Up with people

The "no" votes in France and the Netherlands are a blow to Europe's political elite but a victory for its citizens.

Published June 2, 2005 5:29PM (EDT)

The depth and ferocity of French and Dutch opposition to the E.U. constitutional treaty undoubtedly caught Europe's political elite by surprise. Now they may be forced to piece together a Plan B, having maintained all along that no such alternative exists.

Opponents of European integration are gleefully anticipating the E.U.'s imminent collapse. Optimists suggest a stronger Europe could emerge. The truth about what happens next probably lies somewhere in between. The E.U. has suffered an unprecedented blow, reflecting a massive miscalculation at the top. But as Jose Manuel Barroso, the European Commission president, noted this week, Europe has faced big problems before -- and has usually overcome them.

That might sound a tad complacent. But the drama of the moment can be exaggerated, too, officials suggested. "In France and elsewhere, there was a big debate that reached far beyond the political classes. This is very welcome," a senior European diplomat said Wednesday. "The referendums showed Europe is important to ordinary people. In France the turnout was 70 percent. That's enormous. Of course, there are domestic factors. But for too long political leaders have been saying Europe is important but not asking the people what they think, doing it without them. Now the voters have said we want to be listened to.

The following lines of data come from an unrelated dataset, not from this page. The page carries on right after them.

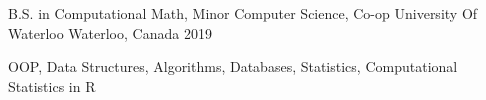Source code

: \begin{cventries}
  \cventry
    {B.S. in Computational Math, Minor Computer Science, Co-op}
    {University Of Waterloo}
    {Waterloo, Canada}
    {2019}
    {
      \begin{cvitems}
        \item {OOP, Data Structures, Algorithms, Databases, Statistics, Computational Statistics in R}
      \end{cvitems}
    }
\end{cventries}
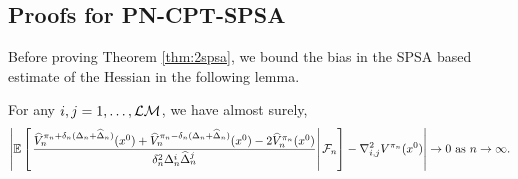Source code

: \subsection{Proofs for PN-CPT-SPSA}
\label{appendix:2spsa}

Before proving Theorem \ref{thm:2spsa}, we bound the bias in the SPSA based estimate of the Hessian in the following lemma.
\begin{lemma}
\label{lemma:2spsa-bias}
For any $i, j= 1,\ldots,\mathcal{L}\mathcal{M}$, we have almost surely,  
\begin{align}
    \left| \mathbb{E}\left[\left.\dfrac{\widehat V_n^{\pi_n+\delta_n(\Delta_n+\widehat\Delta_n)}(x^0) + \widehat V_n^{\pi_n-\delta_n(\Delta_n+\widehat\Delta_n)}(x^0) - 2 \widehat V_n^{\pi_n}(x^0)}{\delta_n^2 \Delta_n^{i}\widehat\Delta_n^j}\right| \mathcal{F}_n \right] - \nabla^2_{i,j} V^{\pi_n}(x^0) \right| \rightarrow 0 \text{ as } n\rightarrow\infty.
\end{align} 
\end{lemma}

"What they actually said is that they want more, not less Europe -- a more social Europe, a more democratic Europe, a different Europe. That's positive," the diplomat said.

Doubts about whether these voters' message will actually be absorbed and acted upon in Brussels and elsewhere potentially undermine such upbeat assessments. Even before the referendum results were known, Euro-enthusiasts were examining ways of implementing key parts of the treaty whatever the verdicts.

Charles Grant, director of the Center for European Reform, argued, for example, that plans to appoint an E.U. "foreign minister" need not be scrapped just because the treaty as a whole might fall. Grant has a good point, even if it does not appear particularly democratic. American neoconservatives will be immensely gratified if Europe retreats into more easily manipulated, opposing camps of nation-states.

A different perspective comes from Asia. China and regional states back a strong Europe as a balancing pole to U.S. unilateralism, although Beijing may try to exploit the E.U.'s confusion to get its way on issues including the arms embargo and textile exports.

For the emerging democracies of eastern Europe, any weakening of collective E.U. confidence and resolve is potentially far more serious. E.U. membership has become an almost existential issue not only for Bulgaria and Romania, due to join in 2007, but also for Turkey, the Balkan states, Ukraine, Georgia and Moldova. Their hopes of membership have been continually raised, often irresponsibly.

But the E.U. now looks to have overreached itself. If Brussels accepts that one of the voters' messages was opposition to further enlargement (and associated large-scale immigration), the geopolitical fallout could be severely destabilizing. Also obscuring the way ahead is the fact that key E.U. governments are badly placed at present to handle the crisis, let alone articulate a revamped European vision.

Germany and Italy are facing elections; French politics are in disarray; and Tony Blair, beset by Euro-skepticism, is a weakened figure. Yet it is Blair, taking on the E.U. presidency next month, who must try to sort out the various interpretations of what the voters really meant -- and where Europe goes now.

Despite these myriad, unpredictable ramifications, the votes usefully focused minds on what was most important, according to the senior European diplomat. "Everyone knows the E.U. has brought peace to Europe. Everyone knows it has brought prosperity, although that prosperity is not equally shared. Everyone knows that individual countries cannot act alone when it comes to problems like the Middle East or Iran or crime and illegal immigration. They must work together. There is no choice.

"Europe must answer the people's questions. They want to know who is in charge of my life? Who decides? But the ambition for Europe is still there."